Una tumba vacía y el testimonio de unas mujeres era, machistas ellos, demasiado poco. Total, que no había más cera que la que ardía, había que ser realistas y atenerse a los hechos.

Jesús entonces les hace una catequesis. Empezando por Moisés y siguiendo por los profetas les recuerda lo que las Sagradas Escrituras decían del Mesías. Les citaría seguramente los poemas del Siervo, de que habla Isaías. Y les habla de la necesidad de la cruz para entrar en la gloria.

Ya cerca de la aldea él hizo ademán de seguir adelante pero ellos le apremiaron a que se quedara. “Quédate con nosotros, la tarde está cayendo”. Las palabras de Jesús han ido calentando el corazón -¿no ardía nuestro corazón mientas nos hablaba por el camino?, comentaban luego – pero se necesitaba que el corazón se abriera, y eso ha comenzado con la hospitalidad.

Sentado a la mesa con ellos, Jesús tomó el pan, lo bendijo y se lo dio”. Recordaban ese gesto de cuando la multiplicación del pan, de la última Cena. Cuando Lucas escribe su evangelio ya utilizaban los primeros cristianos esos mismos gestos en sus eucaristías. El relato tiene el mismo esquema que nuestras eucaristías: tras una liturgia de la palabra, viene la liturgia de la mesa. La palabra proclama lo que el sacramento hace presente.

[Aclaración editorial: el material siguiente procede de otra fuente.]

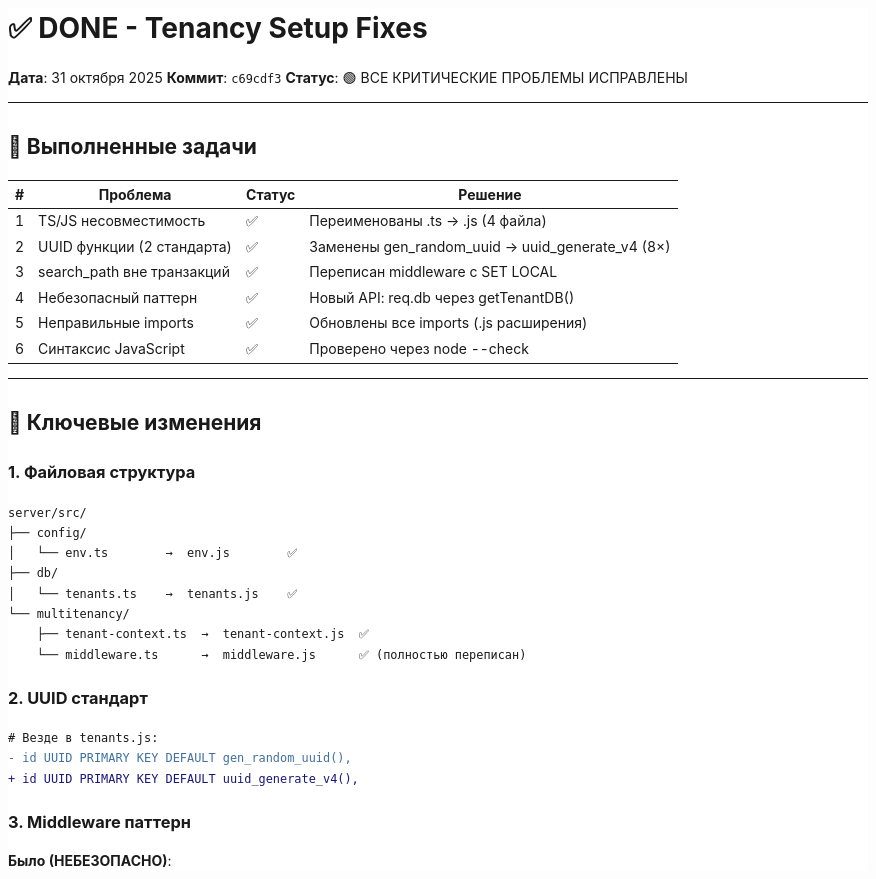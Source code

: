 # ✅ DONE - Tenancy Setup Fixes

**Дата**: 31 октября 2025
**Коммит**: `c69cdf3`
**Статус**: 🟢 ВСЕ КРИТИЧЕСКИЕ ПРОБЛЕМЫ ИСПРАВЛЕНЫ

---

## 🎯 Выполненные задачи

| #   | Проблема                   | Статус | Решение                                          |
| --- | -------------------------- | ------ | ------------------------------------------------ |
| 1   | TS/JS несовместимость      | ✅     | Переименованы .ts → .js (4 файла)                |
| 2   | UUID функции (2 стандарта) | ✅     | Заменены gen_random_uuid → uuid_generate_v4 (8×) |
| 3   | search_path вне транзакций | ✅     | Переписан middleware с SET LOCAL                 |
| 4   | Небезопасный паттерн       | ✅     | Новый API: req.db через getTenantDB()            |
| 5   | Неправильные imports       | ✅     | Обновлены все imports (.js расширения)           |
| 6   | Синтаксис JavaScript       | ✅     | Проверено через node --check                     |

---

## 📝 Ключевые изменения

### 1. Файловая структура

```
server/src/
├── config/
│   └── env.ts        →  env.js        ✅
├── db/
│   └── tenants.ts    →  tenants.js    ✅
└── multitenancy/
    ├── tenant-context.ts  →  tenant-context.js  ✅
    └── middleware.ts      →  middleware.js      ✅ (полностью переписан)
```

### 2. UUID стандарт

```diff
# Везде в tenants.js:
- id UUID PRIMARY KEY DEFAULT gen_random_uuid(),
+ id UUID PRIMARY KEY DEFAULT uuid_generate_v4(),
```

### 3. Middleware паттерн

**Было (НЕБЕЗОПАСНО)**:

Entonces se les abrieron los ojos y le reconocieron, pero él desapareció”. La desaparición parece sugerirnos que ahora hemos de acostumbrarnos a describir a Jesús resucitado con otra forma de presencia: en los caminos de la vida, cuando no hacemos una lectura reduccionista de la realidad que pretende eludir la presencia de la cruz, en la escucha de la palabra, en el pobre, en los sacramentos, en la Eucaristía.

“Al instante, se volvieron a Jerusalén donde encontraron reunidos los Once que les dijeron: – Era verdad, el Señor ha resucitado y se ha aparecido a Simón Pedro. Y ellos, por su parte, contaron lo que les había pasado por el camino y cómo le habían reconocido al partir el pan”.

Este bellísimo relato, de una admirable construcción literaria, esconde mucha hondura litúrgica y teológica. Lo expresa muy bien un exegeta: “Jesús resucitado es sorprendente; su presencia es siempre misteriosa e imprevista; se acerca y desaparece sin dejarse retener, porque forma parte ya del mundo de Dios .Permanece escondido en los caminos de los hombres. No puede ser encontrado sino en una lectura asidua de la Palabra de Dios, en el signo del Hermano invitado y servido, en el signo del Pan partido…; en fin, no se encuentra a Jesús sin la comunidad-Iglesia reunida en la sala alta, en el Cenáculo, donde Jesús les había reunido para su última Cena. Allí el encuentro privado de los de Emaús alcanza su autentificación: “Era verdad, se ha aparecido a Simón Pedro”. (N Quesson)   

¡Cómo cambian las cosas cuando la realidad es leída a la luz de la Palabra de Dios! Los que se marchaban cariacontecidos, retornan alegres aquella misma noche.